La Gueule Noire, Saint-Étienne (Loire) :
La Gueule Noire est grande ouverte. T’arrives, on te sert une bière, t’es bien. Pendant qu’un groupe balance on découvre l’espace, on se détend, y a des canapés, on lit les murs couverts d’affiches, d’annonces de soirées, de fanzines, de collectifs, d’ateliers, de tracts mal photocopiés. La Gueule Noire comme le drapeau s’ouvre sur une petite pièce ainsi décorée, tu avances et t’es dans une autre avec un babyfoot, à droite, il y a un ring, si tu veux on se tape. À chacun son sport, ici on est ouvert : l’uppercut ou le mini-but. Tout au fond, c’est la salle de concert. Une VRAIE salle de concert, avec une vraie scène, un vrai son, un vrai technicien dévoué, un vrai bar, un vrai public. Ça fait plaisir.
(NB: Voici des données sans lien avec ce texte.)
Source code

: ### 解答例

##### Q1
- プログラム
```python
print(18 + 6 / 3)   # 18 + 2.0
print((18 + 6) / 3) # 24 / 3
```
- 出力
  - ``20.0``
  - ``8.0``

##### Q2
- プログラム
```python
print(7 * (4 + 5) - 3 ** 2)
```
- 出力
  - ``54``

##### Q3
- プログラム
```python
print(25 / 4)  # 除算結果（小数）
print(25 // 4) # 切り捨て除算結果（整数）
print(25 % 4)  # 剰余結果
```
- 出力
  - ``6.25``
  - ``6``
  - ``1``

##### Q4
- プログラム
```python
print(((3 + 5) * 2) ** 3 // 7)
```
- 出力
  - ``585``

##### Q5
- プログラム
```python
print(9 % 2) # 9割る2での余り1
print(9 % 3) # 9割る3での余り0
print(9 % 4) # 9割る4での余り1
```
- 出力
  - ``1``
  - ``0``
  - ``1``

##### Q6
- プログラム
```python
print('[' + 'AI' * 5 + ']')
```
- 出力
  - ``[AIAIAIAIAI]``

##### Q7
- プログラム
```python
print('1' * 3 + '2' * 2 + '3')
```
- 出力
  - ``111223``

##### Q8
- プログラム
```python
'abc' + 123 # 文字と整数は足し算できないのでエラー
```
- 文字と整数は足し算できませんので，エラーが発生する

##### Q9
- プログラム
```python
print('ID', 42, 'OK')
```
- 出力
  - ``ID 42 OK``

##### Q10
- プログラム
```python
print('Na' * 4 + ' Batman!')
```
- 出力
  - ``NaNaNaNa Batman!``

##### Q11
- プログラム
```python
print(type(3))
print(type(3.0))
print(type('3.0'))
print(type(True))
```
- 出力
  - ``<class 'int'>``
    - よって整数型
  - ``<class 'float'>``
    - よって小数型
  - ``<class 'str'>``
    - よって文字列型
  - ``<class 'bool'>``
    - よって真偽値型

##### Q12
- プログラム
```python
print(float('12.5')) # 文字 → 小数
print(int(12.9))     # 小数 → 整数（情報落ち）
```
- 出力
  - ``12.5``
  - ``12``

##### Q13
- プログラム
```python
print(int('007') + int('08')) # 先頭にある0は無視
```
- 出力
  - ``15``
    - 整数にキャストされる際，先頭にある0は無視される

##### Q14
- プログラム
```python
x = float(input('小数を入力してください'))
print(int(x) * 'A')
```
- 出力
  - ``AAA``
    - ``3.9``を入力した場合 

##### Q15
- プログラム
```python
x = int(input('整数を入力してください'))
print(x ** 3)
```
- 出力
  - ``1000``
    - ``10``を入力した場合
Ici on joue, mais partout autour aussi on répète. Dans des caves, des hangars, des anciennes usines. Ici c’est moche mais ça vit. On est tous moches de toute façon, on se regarde, on se marre. Ça s’empare de la friche ici, ça la domestique. Saint-Étienne est peut-être le haut lieu de l’autogestion en France, j’en sais rien, en tout cas, j’avais jamais vu ça. T’entends du punk à gauche, du hip hop à droite, du hardcore en dessous et même du reggae plus loin. « Investir », c’est pas forcément une affaire de placement financier... « investir », ici, c’est saturer la marge, l’occuper, quand elle s’ennuie, elle s’efface, l’investir c’est la faire exister. C’est ce qu’on fait ici, beaucoup, à Sainté. On en profite, parce que ça sera sans doute très vite rasé. Une usine va s’installer, faut faire du capital, autre culturel, il paraît...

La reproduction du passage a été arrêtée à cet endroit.